If Maryland loses a significant percentage of its wetlands, Chesapeake Bay and the plants and animals that depend on the bay would be the obvious, but not the only, losers, environmental experts agreed.

Hunting -- a $500 million industry in Maryland -- would be hurt if nontidal wetlands are destroyed, Slattery said.

Maryland municipal sewage treatment plants could face tougher and more costly effluent standards, as well, said Timothy Searchinger, of the Environmental Defense Fund.

"If you lose the wetlands that are picking up a lot of the nitrogen" from run-off pollution, that means the burden to reduce nitrogen levels in the bay falls to municipalities, Searchinger said.

"It is a pocketbook issue for Maryland homeowners," Searchinger said.

The Smithsonian's Whigham agreed. Based on his research on the Rhode River, as much as 99 percent of the nitrogen and 90 percent of the phosphorus from agriculture are filtered out by Maryland's wetlands and never make it into the bay.

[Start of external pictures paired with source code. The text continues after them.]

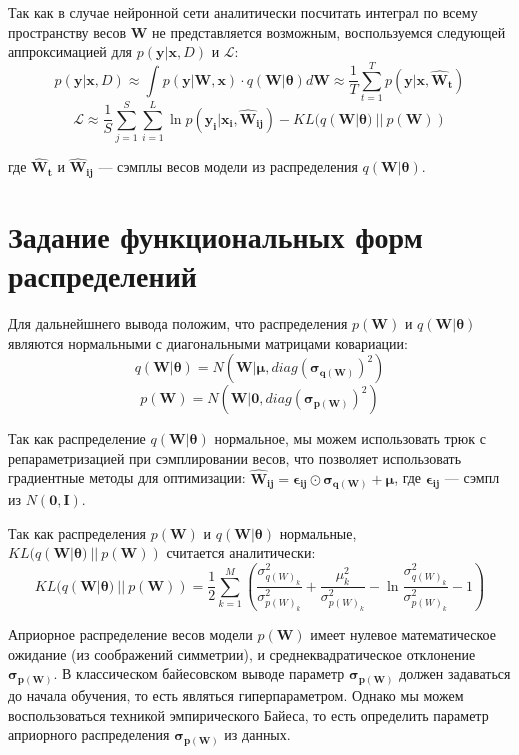 \documentclass{article}
\begin{document}
Так как в случае нейронной сети аналитически посчитать интеграл по всему пространству весов $\pmb{W}$ не представляется возможным, воспользуемся следующей аппроксимацией для $p(\pmb{y} | \pmb{x}, D)$ и $\mathcal{L}$:
\[
 p(\pmb{y} | \pmb{x}, D) \approx
 \int_{}{} p(\pmb{y} | \pmb{W}, \pmb{x}) \cdot q(\pmb{W} | \pmb{\theta}) d \pmb{W} \approx
 \dfrac{1}{T} \sum_{t=1}^{T}{p(\pmb{y} | \pmb{x}, \pmb{\hat{W}_{t}})}
\]
\[
 \mathcal{L} \approx
 \dfrac{1}{S} \sum_{j=1}^S \sum_{i=1}^{L} {\ln{p(\pmb{y_{i}} | \pmb{x_{i}}, \pmb{\hat{W}_{ij}})}} - KL(q(\pmb{W} | \pmb{\theta})~||~p(\pmb{W}))
\]

где $\pmb{\hat{W}_{t}}$ и $\pmb{\hat{W}_{ij}}$ --- сэмплы весов модели из распределения $q(\pmb{W} | \pmb{\theta})$.

\section{Задание функциональных форм распределений}

Для дальнейшнего вывода положим, что распределения $p(\pmb{W})$ и $q(\pmb{W} | \pmb{\theta})$ являются нормальными с диагональными матрицами ковариации:
\[
 q(\pmb{W} | \pmb{\theta}) = N(\pmb{W} | \pmb{\mu}, diag(\pmb{\sigma_{q(\pmb{W})}})^{2})
\]
\[
 p(\pmb{W}) = N(\pmb{W} | \pmb{0}, diag(\pmb{\sigma_{p(\pmb{W})}})^{2})
\]

Так как распределение $q(\pmb{W} | \pmb{\theta})$ нормальное, мы можем использовать трюк с репараметризацией при сэмплировании весов, что позволяет использовать градиентные методы для оптимизации:
$
\pmb{\hat{W}_{ij}} = \pmb{\epsilon_{ij}}  \odot \pmb{\sigma_{q(\pmb{W})}} + \pmb{\mu}
$, где $\pmb{\epsilon_{ij}}$ --- сэмпл из $N(\pmb{0}, \pmb{I})$.

Так как распределения $p(\pmb{W})$ и $q(\pmb{W} | \pmb{\theta})$ нормальные, $KL(q(\pmb{W} | \pmb{\theta})~||~p(\pmb{W}))$ считается аналитически:
\[
KL(q(\pmb{W} | \pmb{\theta})~||~p(\pmb{W})) =
\dfrac{1}{2}\sum_{k=1}^{M}(\dfrac{\sigma_{{q(W)_{k}}}^2}{\sigma_{{p(W)_{k}}}^2} + \dfrac{\mu_{k}^2}{\sigma_{{p(W)_{k}}}^2} - \ln{\dfrac{\sigma_{{q(W)_{k}}}^2}{\sigma_{{p(W)_{k}}}^2}} - 1)
\]

Априорное распределение весов модели $p(\pmb{W})$ имеет нулевое математическое ожидание (из соображений симметрии), и среднеквадратическое отклонение $\pmb{\sigma_{p(\pmb{W})}}$. В классическом байесовском выводе параметр $\pmb{\sigma_{p(\pmb{W})}}$ должен задаваться до начала обучения, то есть являться гиперпараметром. Однако мы можем воспользоваться техникой эмпирического Байеса, то есть определить параметр  априорного распределения $\pmb{\sigma_{p(\pmb{W})}}$ из данных.
\end{document}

Whigham, Slattery and others called the EPA proposals scientifically unsound, too time-consuming and complicated and costly for states to implement.

The new definition is so complicated "a staff with better than average expertise would not be able to apply the manual" to wetlands, Slattery said.

He and other regulators called on Congress to approve legislation to have the National Academy of Sciences study the proposed regulations and make recommendations on ways to improve them.

The EPA, in conjunction with several federal agencies that oversee wetlands, announced the new wetlands definition in August, after months of infighting between regulators and the Bush administration.

The proposals are the result of thousands of complaints from landowners, developers and farmers who said the 1989 wetlands definition kept property owners from building on dry fields and cutting dry forests.